Everyone flies into Taipei. Here's why Kaohsiung deserves more than a day trip.


Most people who visit Taiwan already know the Taipei checklist. Taipei 101. Jiufen. Yangmingshan. The night markets. Spend four or five days there, maybe five, then move on.

Kaohsiung usually gets one day. A bullet train down, a quick walk around the harbor, a bullet train back.

If that's your plan, you're leaving too soon.


Before You Write Off Kaohsiung

What Most Travelers Get Wrong About Taiwan's Second City

Music Center night view
Music Center

For a long time, it was an industrial port city with limited transit options and not much reason to stay overnight.


Kaohsiung now has a light rail that loops through the harbor and creative districts, a YouBike network woven through the city, and several dedicated cycling paths along the waterfront and rivers. You can cover a full day of sightseeing, or an entire evening ride, without ever hailing a taxi.




What a Proper Kaohsiung Itinerary Actually Looks Like

A 2 to 3 Day Kaohsiung Itinerary Using Only Public Transport

The light rail and MRT together connect almost everything worth visiting. Here's how it breaks down.


Area

What's There

How to Get There

Central Park

Shaded park, small animal garden, good for a slow morning

MRT Central Park station

Pier 2 Art Center

Rotating drawbridge, warehouse galleries, waterfront at night

Light rail Pier 2 station

Sizihwan

Sunset views, harbor swimming area, classic Taiwanese ice stalls

Light rail Sizihwan station

Cijin Island

Ferry crossing, seafood street, beach, colonial fort

Ferry from Gushan Ferry Pier

Lotus Pond & Dragon Tiger Pagodas

Twin pagodas built into a lake, one of Kaohsiung's most photographed spots

Light rail Meishu Museum station, transfer to red bus 35

Weiwuying

Massive national performing arts center, stunning architecture, open lawns

MRT Weiwuying station

One thing most people don't expect at Pier 2: there's a drawbridge that rotates a full turn roughly every half hour to let boats through.
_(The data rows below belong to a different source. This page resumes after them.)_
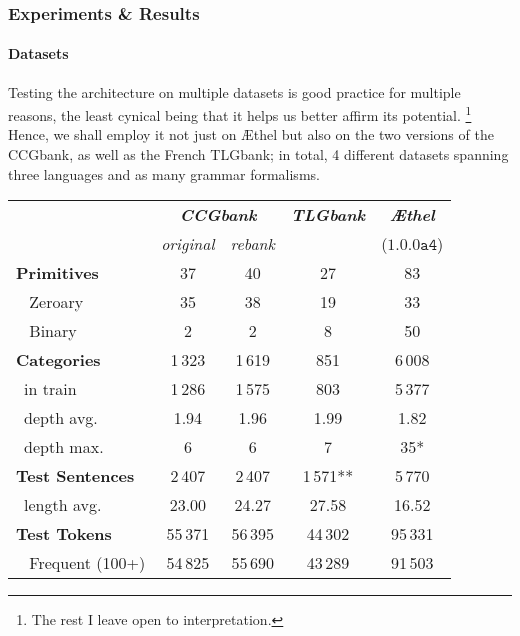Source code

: \subsubsection{Experiments \& Results}
\paragraph{Datasets}
Testing the architecture on multiple datasets is good practice for multiple reasons, the least cynical being that it helps us better affirm its potential.%
	\footnote{The rest I leave open to interpretation.}
Hence, we shall employ it not just on \AE thel but also on the two versions of the CCGbank, as well as the French TLGbank; in total, 4 different datasets spanning three languages and as many grammar formalisms.

\begin{table}
    \centering
    \small{
    \begin{tabular}{@{}l@{\qquad}c@{\quad}c@{\qquad}c@{\qquad}c@{}}
        & \multicolumn{2}{c}{\textbf{\textit{CCGbank}}} 
        & \textbf{\textit{TLGbank}}
        & \textbf{\textit{\AE thel}}\\ 
        & \textit{original} & \textit{rebank} & & ($\mathtt{1.0.0a4}$)\\
        \toprule
        \textbf{Primitives}     & 37        & 40        & 27        & 83\\
        ~ Zeroary           & 35        & 38        & 19        & 33\\ 
        ~ Binary            & 2         & 2         & 8         & 50\\
        \midrule
        \textbf{Categories}     & 1\,323      & 1\,619      & 851      & 6\,008\\
        ~{in train}         & 1\,286      & 1\,575      & 803      & 5\,377\\
        ~{depth avg.}       & 1.94      & 1.96      & 1.99     &   1.82\\
        ~{depth max.}       & 6         & 6         & 7        & 35*\\ 
        \midrule
        \textbf{Test Sentences} & 2\,407      & 2\,407      & 1\,571**    & 5\,770 \\
        ~{length avg.}      & 23.00     & 24.27     & 27.58    &  16.52\\
        \midrule
        \textbf{Test Tokens}    & 55\,371     & 56\,395     & 44\,302     & 95\,331\\
        ~ Frequent {(100+)}   & 54\,825     & 55\,690     & 43\,289     & 91\,503\\

\end{tabular}}
\end{table}
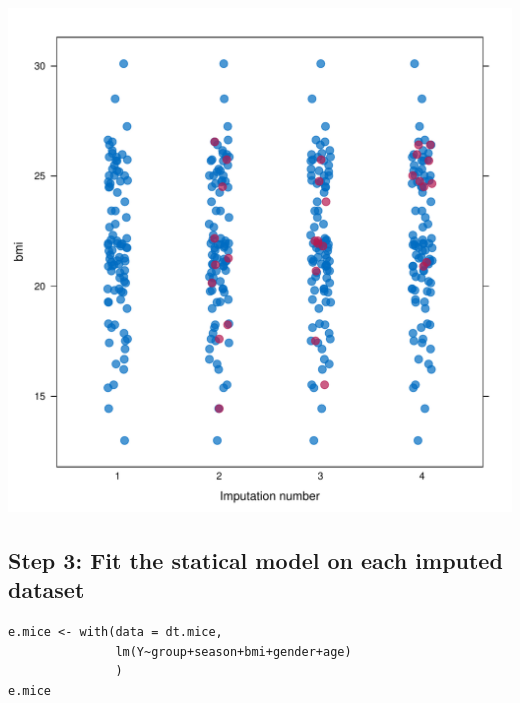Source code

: \documentclass[12pt]{article}
\begin{document}
\begin{center}
\includegraphics[width=.9\linewidth]{./striplotImputed.pdf}
\end{center}

\clearpage

\subsection{Step 3: Fit the statical model on each imputed dataset}
\label{sec:org6d3cdbf}

\lstset{language=r,label= ,caption= ,captionpos=b,numbers=none}
\begin{lstlisting}
e.mice <- with(data = dt.mice,
			   lm(Y~group+season+bmi+gender+age)
			   )
e.mice
\end{lstlisting}
\end{document}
You can watch it from the waterfront. The first time I brought a foreign friend here, we ended up staying 30 minutes just for that. The night view along the warehouses is good, and if you happen to catch a flash mob performance on the waterfront, which happens more often than you'd think, that's just Kaohsiung being Kaohsiung.
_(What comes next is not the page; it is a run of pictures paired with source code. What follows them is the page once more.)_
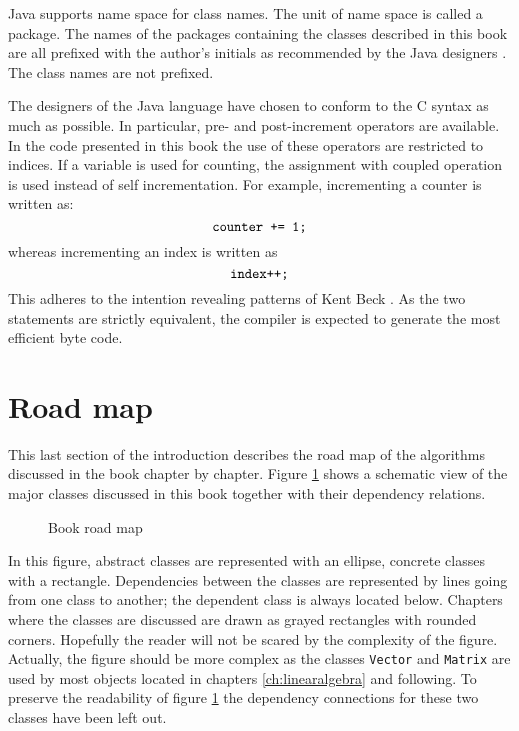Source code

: \documentclass[twoside]{book}
\begin{document}
Java supports name space for class names. The unit of name space
is called a package. The names of the packages containing the
classes described in this book are all prefixed with the author's
initials as recommended by the Java designers . The class names
are not prefixed.

The designers of the Java language have chosen to conform to the C
syntax as much as possible. In particular, pre- and post-increment
operators are available. In the code presented in this book the
use of these operators are restricted to indices. If a variable is
used for counting, the assignment with coupled operation is used
instead of self incrementation. For example, incrementing a
counter is written as:
\begin{equation}
\hbox{\tt counter += 1;}
\end{equation}
whereas incrementing an index is written as
\begin{equation}
\hbox{\tt index++;}
\end{equation}
This adheres to the intention revealing patterns of Kent Beck
\cite{Beck}. As the two statements are strictly equivalent, the
compiler is expected to generate the most efficient byte code.

\section{Road map}
This last section of the introduction describes the road map of
the algorithms discussed in the book chapter by chapter. Figure
\ref{fig:roadmap} shows a schematic view of the major classes
discussed in this book together with their dependency relations.
\begin{figure}
\center{}
\caption{Book road map} \label{fig:roadmap}
\end{figure}
In this figure, abstract classes are represented with an ellipse,
concrete classes with a rectangle. Dependencies between the
classes are represented by lines going from one class to another;
the dependent class is always located below. Chapters where the
classes are discussed are drawn as grayed rectangles with rounded
corners. Hopefully the reader will not be scared by the complexity
of the figure. Actually, the figure should be more complex as the
classes {\tt Vector} and {\tt Matrix} are used by most objects
located in chapters \ref{ch:linearalgebra} and following. To
preserve the readability of figure \ref{fig:roadmap} the
dependency connections for these two classes have been left out.
\end{document}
From Pier 2, there's a harbor cycling path that runs all the way to Sizihwan. The route starts at Xinguang Wharf and follows the waterfront the entire way. YouBike stations are spaced along the path, so you can pick up a bike at Pier 2, ride to Sizihwan, and return the bike there. It's one of the better afternoon things to do in Kaohsiung, and it costs almost nothing.

drawbridge view
drawbridge

The Cijin ferry deserves its own mention. You board at Gushan Ferry Pier, and the crossing takes about 10 minutes. Watching motorcycles roll onto the boat beside you is one of those small moments that makes people smile, and while ferry travel isn't completely foreign to most visitors, seeing it happen so casually in the middle of a city still catches people off guard. On Cijin, rent a bicycle, ride the flat loop around the island, then climb up to the fort. From the fort, continue along the path to the Coastline Café at the lighthouse Get a coffee and sit with the view: from up there you're looking down over Kaohsiung from an angle most visitors never see. It's the kind of afternoon that doesn't feel like a city at all.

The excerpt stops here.